The law simultaneously addresses two long-standing issues at the Capitol - the need to refill trooper ranks being depleted by a wave of retirements and the dispute over state troopers providing free law enforcement to municipalities lacking police coverage of their own.

It's a product of the marathon legislative session that led to a new state budget. Gov. Tom Corbett signed the law after it won unanimous approval in the Senate and a 141-48 House vote.

The law, effective in two months, affects more than 1,200 municipalities with more than 3,000 people that provide fewer than 40 hours a week of local or regional police coverage. They lose their half of the fine revenue collected by state police issuing traffic citations in their jurisdiction.

That revenue share - estimated at $4 million annually - will now help support training of trooper cadets. The 50/50 revenue split has been distributed until now under a formula set in 1955.

"More and more municipalities have ended local police coverage to depend on state police," said Sen. Christine Tartaglione, D-2, Philadelphia, the law sponsor. "We have not been training enough troopers to keep up. The (law) begins to reverse that trend."

Rep.

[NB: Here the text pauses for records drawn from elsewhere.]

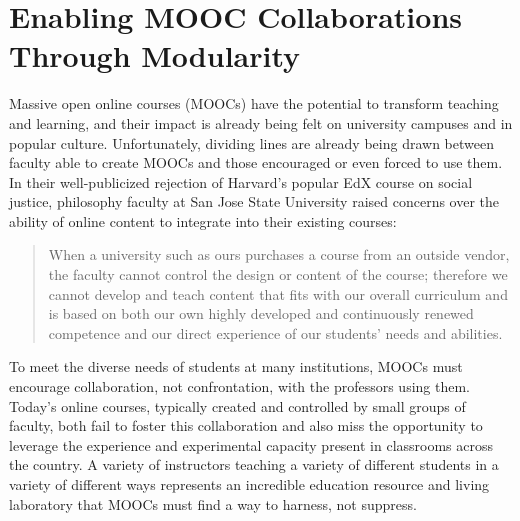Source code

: 

\def\thetitle{Enabling MOOC Collaborations Through Modularity}
\def\shorttitle{Modular MOOCs}
\def\theauthors{Geoffrey Challen \textit{University at Buffalo}}
\def\shortauthors{Challen}
\def\submissiondate{\today}
\def\whitepapername{Learning with MOOCs}


\pagestyle{whitepaper}
\thispagestyle{emptywhitepaper}

\chapter{\thetitle}

Massive open online courses (MOOCs) have the potential to transform teaching
and learning, and their impact is already being felt on university campuses
and in popular culture. Unfortunately, dividing lines are already being drawn
between faculty able to create MOOCs and those encouraged or even forced to
use them. In their well-publicized rejection of Harvard's popular EdX course
on social justice, philosophy faculty at San Jose State University raised
concerns over the ability of online content to integrate into their existing
courses:

\begin{quote}

When a university such as ours purchases a course from an outside vendor, the
faculty cannot control the design or content of the course; therefore we
cannot develop and teach content that fits with our overall curriculum and is
based on both our own highly developed and continuously renewed competence
and our direct experience of our students' needs and abilities.

\end{quote}

To meet the diverse needs of students at many institutions, MOOCs must
encourage collaboration, not confrontation, with the professors using them.
Today's online courses, typically created and controlled by small groups of
faculty, both fail to foster this collaboration and also miss the opportunity
to leverage the experience and experimental capacity present in classrooms
across the country. A variety of instructors teaching a variety of different
students in a variety of different ways represents an incredible education
resource and living laboratory that MOOCs must find a way to harness, not
suppress.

Matt Baker, R-68, Wellsboro, voted against the bill on grounds it uses the wrong approach to fund state police needs.

"They took the revenue to fund the new cadet class off the backs of our local municipalities," he said Tuesday. "Every single municipality in Tioga and Bradford counties lost money because of this."

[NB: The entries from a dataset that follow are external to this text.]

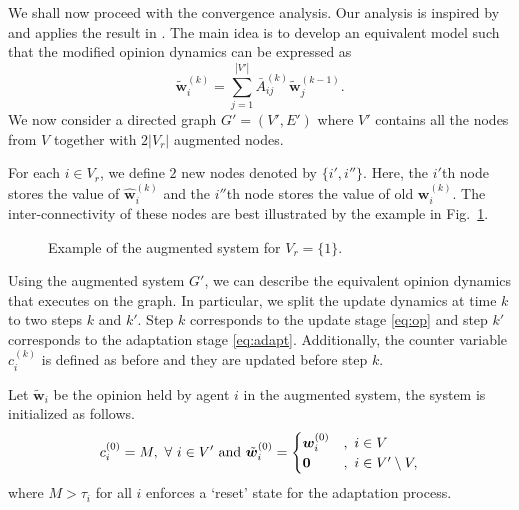 \documentclass[letter]{article}
\theoremstyle{remark}
\begin{document}
We shall now proceed with the convergence analysis. 
Our analysis is inspired by \cite{Nedic2010} and applies the result in \cite{Touri2014}. The main idea is to develop an equivalent model such that the modified opinion dynamics can be expressed as
\[
\tilde{\bm w}_i^{(k)} = \sum_{j=1}^{|V'|} \bar{A}_{ij}^{(k)} \tilde{\bm w}_j^{(k-1)}.
\]
We now consider a directed graph $G' = (V',E')$ where $V'$ contains all the nodes from $V$ together with $2|V_r|$ augmented nodes. 

For each $i \in V_r$, we define $2$ new nodes denoted by $\{ i', i'' \}$. Here, the $i'$th node stores the value of $\hat{\bm w}_i^{(k)}$ and the $i''$th node stores the value of old ${\bm w}_i^{(k)}$. The inter-connectivity of these nodes are best illustrated by the example in Fig.~\ref{fig:augment}. 

\begin{figure}[t]
\centerline{
}
\caption{Example of the augmented system for $V_r = \{1\}$. 
} \label{fig:augment}
\end{figure}

Using the augmented system $G'$, we can describe the equivalent opinion dynamics that executes on the graph. In particular, we split the update dynamics at time $k$ to two steps $k$ and $k'$. Step $k$ corresponds to the update stage \eqref{eq:op} and step $k'$ corresponds to the adaptation stage \eqref{eq:adapt}. 
Additionally, the counter variable $c_i^{(k)}$ is defined as before and they are updated before step $k$. 

Let $\tilde{ \bm w}_i$ be the opinion held by agent $i$ in the augmented system, the system is initialized as follows.
\[
c_i^{(0)} = M,~\forall~ i \in V'~{\rm and}~\tilde{ \bm w}_i^{(0)} = \begin{cases} { \bm w}_i^{(0)} &,~i \in V \\
 {\bf 0} &,~i \in V' \setminus V, \end{cases}
\]
where $M > \tau_i$ for all $i$ enforces a `reset' state for the adaptation process. 
\end{document}
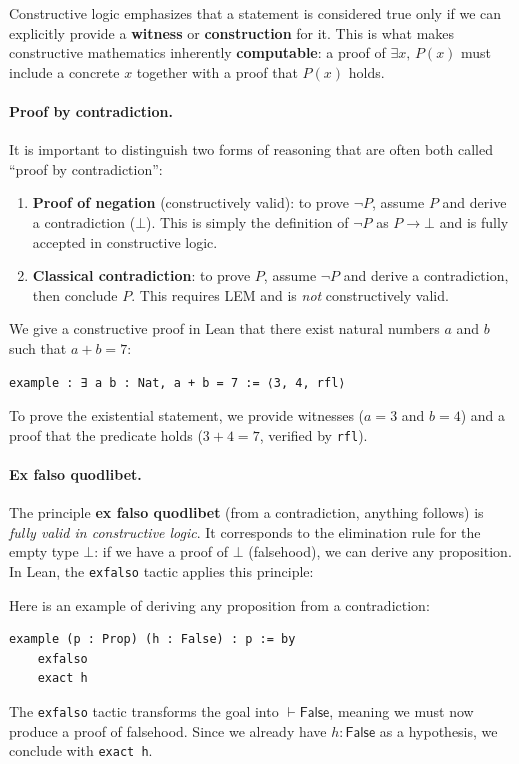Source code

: Constructive logic emphasizes that a statement is considered true
only if we can explicitly provide a \textbf{witness} or
\textbf{construction} for it.
This is what makes constructive mathematics inherently
\textbf{computable}: a proof of $\exists x,\, P(x)$ must include a
concrete $x$ together with a proof that $P(x)$ holds.

\paragraph{Proof by contradiction.}
It is important to distinguish two forms of reasoning that are often
both called ``proof by contradiction'':
\begin{enumerate}
  \item \textbf{Proof of negation} (constructively valid): to prove
        $\lnot P$, assume $P$ and derive a contradiction ($\bot$).
        This is simply the definition of $\lnot P$ as $P \to \bot$ and
        is fully accepted in constructive logic.
  \item \textbf{Classical contradiction}: to prove $P$, assume
        $\lnot P$ and derive a contradiction, then conclude $P$.
        This requires LEM and is \emph{not} constructively valid.
\end{enumerate}

\begin{example}
  We give a constructive proof in Lean that there exist natural
  numbers $a$ and $b$ such that $a + b = 7$:
  \begin{lstlisting}[language=lean]
example : ∃ a b : Nat, a + b = 7 := ⟨3, 4, rfl⟩
  \end{lstlisting}
  To prove the existential statement, we provide witnesses
  ($a = 3$ and $b = 4$) and a proof that the predicate holds
  ($3 + 4 = 7$, verified by \lstinline[language=lean]|rfl|).
\end{example}

\paragraph{Ex falso quodlibet.}
The principle \textbf{ex falso quodlibet} (from a contradiction,
anything follows) is \emph{fully valid in constructive logic}.
It corresponds to the elimination rule for the empty type
$\bot$: if we have a proof of $\bot$ (falsehood), we can derive any
proposition.
In Lean, the \lstinline[language=lean]|exfalso| tactic applies this
principle:

\begin{example}
  Here is an example of deriving any proposition from a contradiction:
  \begin{lstlisting}[language=lean]
  example (p : Prop) (h : False) : p := by
    exfalso
    exact h
  \end{lstlisting}
  The \lstinline[language=lean]|exfalso| tactic transforms the goal
  into $\vdash \mathsf{False}$, meaning we must now produce a proof
  of falsehood.
  Since we already have $h : \mathsf{False}$ as a hypothesis, we
  conclude with \lstinline[language=lean]|exact h|.
\end{example}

Baker wanted to earmark a portion of Marcellus Shale drilling impact fees to support the state police, but that wasn't included in the law enacted last February.

The new law is more palatable than other proposals to charge a per capita fee to municipalities without state police coverage that rely on troopers, said Elam Herr, assistant executive director of the Pennsylvania State Association of Township Supervisors.

Even municipalities with police departments call on the state police for help with crime labs, fire investigations and helicopter searches, he said.